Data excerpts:
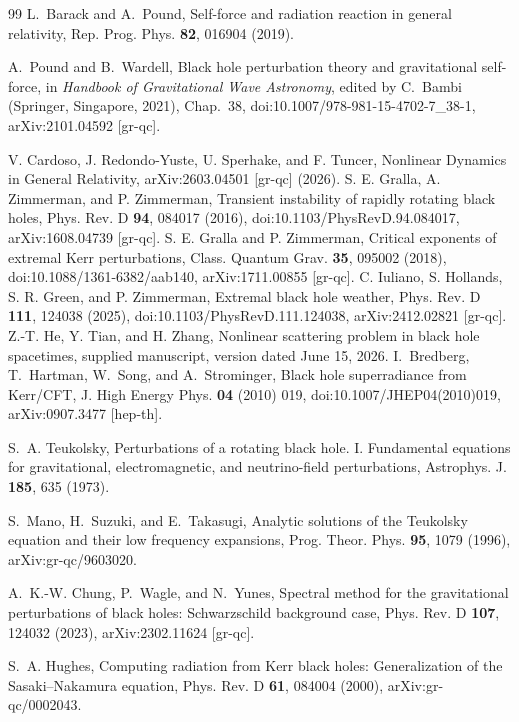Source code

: \documentclass[aps,prd,twocolumn,10pt,nofootinbib,superscriptaddress,floatfix]{revtex4-2}
\begin{document}
\begin{thebibliography}{99}
L.~Barack and A.~Pound,
Self-force and radiation reaction in general relativity,
Rep. Prog. Phys. \textbf{82}, 016904 (2019).

A.~Pound and B.~Wardell,
Black hole perturbation theory and gravitational self-force,
in \textit{Handbook of Gravitational Wave Astronomy}, edited by
C.~Bambi (Springer, Singapore, 2021), Chap.~38,
doi:10.1007/978-981-15-4702-7\_38-1,
arXiv:2101.04592 [gr-qc].

V. Cardoso, J. Redondo-Yuste, U. Sperhake, and F. Tuncer,
Nonlinear Dynamics in General Relativity,
arXiv:2603.04501 [gr-qc] (2026).
S. E. Gralla, A. Zimmerman, and P. Zimmerman,
Transient instability of rapidly rotating black holes,
Phys. Rev. D \textbf{94}, 084017 (2016),
doi:10.1103/PhysRevD.94.084017, arXiv:1608.04739 [gr-qc].
S. E. Gralla and P. Zimmerman,
Critical exponents of extremal Kerr perturbations,
Class. Quantum Grav. \textbf{35}, 095002 (2018),
doi:10.1088/1361-6382/aab140, arXiv:1711.00855 [gr-qc].
C. Iuliano, S. Hollands, S. R. Green, and P. Zimmerman,
Extremal black hole weather,
Phys. Rev. D \textbf{111}, 124038 (2025),
doi:10.1103/PhysRevD.111.124038, arXiv:2412.02821 [gr-qc].
Z.-T. He, Y. Tian, and H. Zhang,
Nonlinear scattering problem in black hole spacetimes,
supplied manuscript, version dated June 15, 2026.
I.~Bredberg, T.~Hartman, W.~Song, and A.~Strominger,
Black hole superradiance from Kerr/CFT,
J. High Energy Phys. \textbf{04} (2010) 019,
doi:10.1007/JHEP04(2010)019,
arXiv:0907.3477 [hep-th].

S.~A. Teukolsky,
Perturbations of a rotating black hole. I. Fundamental equations for
gravitational, electromagnetic, and neutrino-field perturbations,
Astrophys. J. \textbf{185}, 635 (1973).

S.~Mano, H.~Suzuki, and E.~Takasugi,
Analytic solutions of the Teukolsky equation and their low frequency
expansions,
Prog. Theor. Phys. \textbf{95}, 1079 (1996),
arXiv:gr-qc/9603020.

A.~K.-W. Chung, P.~Wagle, and N.~Yunes,
Spectral method for the gravitational perturbations of black holes:
Schwarzschild background case,
Phys. Rev. D \textbf{107}, 124032 (2023),
arXiv:2302.11624 [gr-qc].

S.~A. Hughes,
Computing radiation from Kerr black holes: Generalization of the
Sasaki--Nakamura equation,
Phys. Rev. D \textbf{61}, 084004 (2000),
arXiv:gr-qc/0002043.


\end{thebibliography}
\end{document}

What to produce: Reproduce every entry above exactly, and omit the pictures.

Response:
Source code

: \documentclass[aps,prd,twocolumn,10pt,nofootinbib,superscriptaddress,floatfix]{revtex4-2}
\begin{document}
\begin{thebibliography}{99}
L.~Barack and A.~Pound,
Self-force and radiation reaction in general relativity,
Rep. Prog. Phys. \textbf{82}, 016904 (2019).

A.~Pound and B.~Wardell,
Black hole perturbation theory and gravitational self-force,
in \textit{Handbook of Gravitational Wave Astronomy}, edited by
C.~Bambi (Springer, Singapore, 2021), Chap.~38,
doi:10.1007/978-981-15-4702-7\_38-1,
arXiv:2101.04592 [gr-qc].

V. Cardoso, J. Redondo-Yuste, U. Sperhake, and F. Tuncer,
Nonlinear Dynamics in General Relativity,
arXiv:2603.04501 [gr-qc] (2026).
S. E. Gralla, A. Zimmerman, and P. Zimmerman,
Transient instability of rapidly rotating black holes,
Phys. Rev. D \textbf{94}, 084017 (2016),
doi:10.1103/PhysRevD.94.084017, arXiv:1608.04739 [gr-qc].
S. E. Gralla and P. Zimmerman,
Critical exponents of extremal Kerr perturbations,
Class. Quantum Grav. \textbf{35}, 095002 (2018),
doi:10.1088/1361-6382/aab140, arXiv:1711.00855 [gr-qc].
C. Iuliano, S. Hollands, S. R. Green, and P. Zimmerman,
Extremal black hole weather,
Phys. Rev. D \textbf{111}, 124038 (2025),
doi:10.1103/PhysRevD.111.124038, arXiv:2412.02821 [gr-qc].
Z.-T. He, Y. Tian, and H. Zhang,
Nonlinear scattering problem in black hole spacetimes,
supplied manuscript, version dated June 15, 2026.
I.~Bredberg, T.~Hartman, W.~Song, and A.~Strominger,
Black hole superradiance from Kerr/CFT,
J. High Energy Phys. \textbf{04} (2010) 019,
doi:10.1007/JHEP04(2010)019,
arXiv:0907.3477 [hep-th].

S.~A. Teukolsky,
Perturbations of a rotating black hole. I. Fundamental equations for
gravitational, electromagnetic, and neutrino-field perturbations,
Astrophys. J. \textbf{185}, 635 (1973).

S.~Mano, H.~Suzuki, and E.~Takasugi,
Analytic solutions of the Teukolsky equation and their low frequency
expansions,
Prog. Theor. Phys. \textbf{95}, 1079 (1996),
arXiv:gr-qc/9603020.

A.~K.-W. Chung, P.~Wagle, and N.~Yunes,
Spectral method for the gravitational perturbations of black holes:
Schwarzschild background case,
Phys. Rev. D \textbf{107}, 124032 (2023),
arXiv:2302.11624 [gr-qc].

S.~A. Hughes,
Computing radiation from Kerr black holes: Generalization of the
Sasaki--Nakamura equation,
Phys. Rev. D \textbf{61}, 084004 (2000),
arXiv:gr-qc/0002043.


\end{thebibliography}
\end{document}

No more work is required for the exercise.